These shoulder blades and jaws of mammoths have been decorated and may be musical instruments, played by striking.

Photo: Don Hitchcock 2008

Source: Facsimiles, Vienna Natural History Museum




Text below from Lister, Bahn (2007)

Northern peoples today, such as the Eskimo and Samoyed, always have a dance hut in their villages. This is the same size as a dwelling, but is set aside for song and dance, entertainment and ritual, and is used especially in the festivals of autumn and winter, at the start of the winter hunt.

The site of Mizyn in Ukraine, dating to about 24 000 years ago, contains a mammoth bone hut which may have been devoted to a similar use.

Although the interior space was probably too constricted by roof supports to allow for dancing, the floor appears to have been kept clear of domestic refuse - a sign that it was perhaps used for ritual purposes.

A set of mammoth bones painted with red ochre and a reindeer antler hammer were found in a group on the floor of the hut. Originally they were thought to be art or cult objects.

However, subsequent analysis revealed areas of surface damage on all of them, as well as signs of smoothing, thinning, polishing or rubbing. The conclusion must be that they formed a set with some common function that involved concentrated blows, as well as rubbing and polishing through prolonged contact with hands and perhaps fur clothing. The reindeer antler has the polish of long use on its handle, while its working surfaces are very worn and its spongy pores have reddish ochre in them, picked up from the decorated surfaces on the mammoth bones.

A controversial interpretation of this evidence is that these bones were used as musical instruments, in a kind of ice age orchestra. The bones were presumably percussion instruments, struck with hammers. A mammoth shoulder blade, decorated with linear and zigzag stripes in red ochre, bears traces of polish on the neck, corresponding to the positions of the palm and thumb, suggesting that this was where it was held with the left hand, while the right hand struck the body of the instrument with a hammer. Other areas of wear possibly indicate that the bone was hit in different places to vary the tone of the note produced.

A femur had had the soft, spongy material extracted from inside, perhaps to increase its resonance. It may have been played horizontally, like a xylophone, perhaps on a support rather than on the ground, judging from other polished areas. A half-pelvis and two jaw bones, likewise painted with red parallel stripes, appear to have been used in a similar way.

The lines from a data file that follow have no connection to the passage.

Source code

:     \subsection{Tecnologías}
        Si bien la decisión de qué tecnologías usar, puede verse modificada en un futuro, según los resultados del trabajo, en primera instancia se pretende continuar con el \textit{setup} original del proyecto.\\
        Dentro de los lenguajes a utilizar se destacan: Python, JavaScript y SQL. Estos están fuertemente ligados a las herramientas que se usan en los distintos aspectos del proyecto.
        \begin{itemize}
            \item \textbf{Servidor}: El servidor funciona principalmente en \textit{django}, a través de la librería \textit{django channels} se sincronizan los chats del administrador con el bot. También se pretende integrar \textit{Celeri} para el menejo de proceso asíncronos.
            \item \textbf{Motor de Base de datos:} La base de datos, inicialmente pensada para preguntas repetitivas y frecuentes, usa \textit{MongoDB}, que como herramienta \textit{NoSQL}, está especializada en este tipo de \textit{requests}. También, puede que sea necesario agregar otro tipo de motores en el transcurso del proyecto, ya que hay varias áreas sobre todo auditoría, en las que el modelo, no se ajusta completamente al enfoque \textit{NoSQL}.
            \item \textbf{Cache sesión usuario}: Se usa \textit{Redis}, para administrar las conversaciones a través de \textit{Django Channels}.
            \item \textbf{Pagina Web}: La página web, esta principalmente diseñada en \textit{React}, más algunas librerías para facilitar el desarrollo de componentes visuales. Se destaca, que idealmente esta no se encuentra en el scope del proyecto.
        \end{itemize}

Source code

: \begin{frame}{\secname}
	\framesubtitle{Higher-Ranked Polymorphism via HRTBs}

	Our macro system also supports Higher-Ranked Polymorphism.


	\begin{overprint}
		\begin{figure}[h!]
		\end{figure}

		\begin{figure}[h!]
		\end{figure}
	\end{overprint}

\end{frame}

The two jawbones were placed on their undecorated left sides, and the right sides - both painted with red stripes - were struck. The teeth were removed from one of them, perhaps to alter its resonance. A piece of bone from a skull, decorated with spots of red colour, was probably used as a drum: the cranium's cellular structure creates an unusual resonance, as experiments with modern elephant skulls have shown.

Finally, among this set of bones was a 'bracelet' made of five very springy rings of ivory, perforated so that they could be tied together, and all incised with a herringbone design. This too may have been a kind of musical instrument, producing a sound similar to castanets.

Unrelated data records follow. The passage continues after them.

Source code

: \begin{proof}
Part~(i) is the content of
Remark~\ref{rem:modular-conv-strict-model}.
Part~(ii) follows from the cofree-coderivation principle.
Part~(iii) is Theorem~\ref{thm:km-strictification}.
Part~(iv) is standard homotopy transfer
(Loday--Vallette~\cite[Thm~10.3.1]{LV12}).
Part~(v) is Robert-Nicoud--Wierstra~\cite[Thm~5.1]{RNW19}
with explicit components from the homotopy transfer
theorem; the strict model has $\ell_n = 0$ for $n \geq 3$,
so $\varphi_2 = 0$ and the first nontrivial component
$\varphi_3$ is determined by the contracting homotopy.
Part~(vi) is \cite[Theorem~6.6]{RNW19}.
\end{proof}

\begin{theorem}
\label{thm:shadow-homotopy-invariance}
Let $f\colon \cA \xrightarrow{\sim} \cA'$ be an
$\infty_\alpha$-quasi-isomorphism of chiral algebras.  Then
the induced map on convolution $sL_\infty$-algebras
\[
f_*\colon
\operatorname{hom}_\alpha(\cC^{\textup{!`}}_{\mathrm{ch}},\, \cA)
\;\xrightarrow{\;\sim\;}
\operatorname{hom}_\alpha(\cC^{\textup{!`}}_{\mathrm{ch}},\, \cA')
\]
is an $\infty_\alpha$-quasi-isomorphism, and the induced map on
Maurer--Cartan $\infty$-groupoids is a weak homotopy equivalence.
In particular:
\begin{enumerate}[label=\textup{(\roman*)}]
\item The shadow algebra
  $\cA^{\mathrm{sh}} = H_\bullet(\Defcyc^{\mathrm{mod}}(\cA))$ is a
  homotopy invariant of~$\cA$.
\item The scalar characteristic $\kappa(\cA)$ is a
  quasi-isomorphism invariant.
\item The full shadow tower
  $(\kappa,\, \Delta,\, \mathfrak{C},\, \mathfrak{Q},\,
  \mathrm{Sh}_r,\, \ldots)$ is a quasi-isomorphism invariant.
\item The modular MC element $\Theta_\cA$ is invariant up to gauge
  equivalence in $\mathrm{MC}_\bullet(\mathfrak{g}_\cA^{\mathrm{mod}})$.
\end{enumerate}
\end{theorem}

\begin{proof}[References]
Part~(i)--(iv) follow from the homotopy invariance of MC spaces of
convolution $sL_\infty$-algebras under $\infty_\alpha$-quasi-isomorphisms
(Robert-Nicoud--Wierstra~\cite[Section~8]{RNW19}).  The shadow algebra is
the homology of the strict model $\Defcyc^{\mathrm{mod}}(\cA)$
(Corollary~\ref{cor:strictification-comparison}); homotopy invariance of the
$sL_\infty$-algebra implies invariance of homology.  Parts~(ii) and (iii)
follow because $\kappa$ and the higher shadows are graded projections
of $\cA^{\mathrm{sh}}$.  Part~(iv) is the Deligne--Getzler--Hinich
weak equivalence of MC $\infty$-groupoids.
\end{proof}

The hut also contained two or three kilograms of red and yellow ochre, in four concentrations, as well as bone pendants, needles and awls: some scholars have suggested that these may have been used to prepare theatrical performances.

After restoration and conservation at the Hermitage museum, all the original Mizyn instruments were played with bone hammers by a collection of percussionists under the direction of VI Kolokolnikov of the Kyiv State Philharmonic. The musicians were able to produce a variety of resonant sounds using their knowledge of the music of northern peoples today, and were able to give a rendering of what Ice Age music might have sounded like.


Mezin musical instrument Mezin musical instrument





The jaws had slightly different decorations on the left and the right. The right side, shown in these two photographs, has a series of lines nearly at right angles to the rest. The lines appear to have been drawn with a finger.

Photo: Don Hitchcock 2008

Source: Facsimiles, Vienna Natural History Museum


Mezin musical instrument





This view of the painted jaws shows what may be damage from drum sticks on the inside of the left jaw.

Photo: Don Hitchcock 2008

Source: Facsimiles, Vienna Natural History Museum


jam session

The original jam session. Assistants at the Ukrainian Museum of Archaeology, Kyiv, are here seen in 1976 recreating the sounds of an Upper Paleolithic "orchestra" using painted mammoth bones found at the site of Mizyn. The bones date from about 20 000 BC


jam session

The instruments consist of a mammoth shoulder blade as a drum with an antler hammer,

jam session

a mammoth hip bone said to resonate with different tones like a xylophone,

jam session

parts of a "castanet"

jam session

and a "rattler" made from mammoth jaws.

Photos: Secrets of the Ice Age by Evan Hadingham, 1980




Mezin musical instruments

Mammoth bones decorated with geometric designs from Mizyn on the Desna River (after Pidoplichko 1969, 97, fig 31)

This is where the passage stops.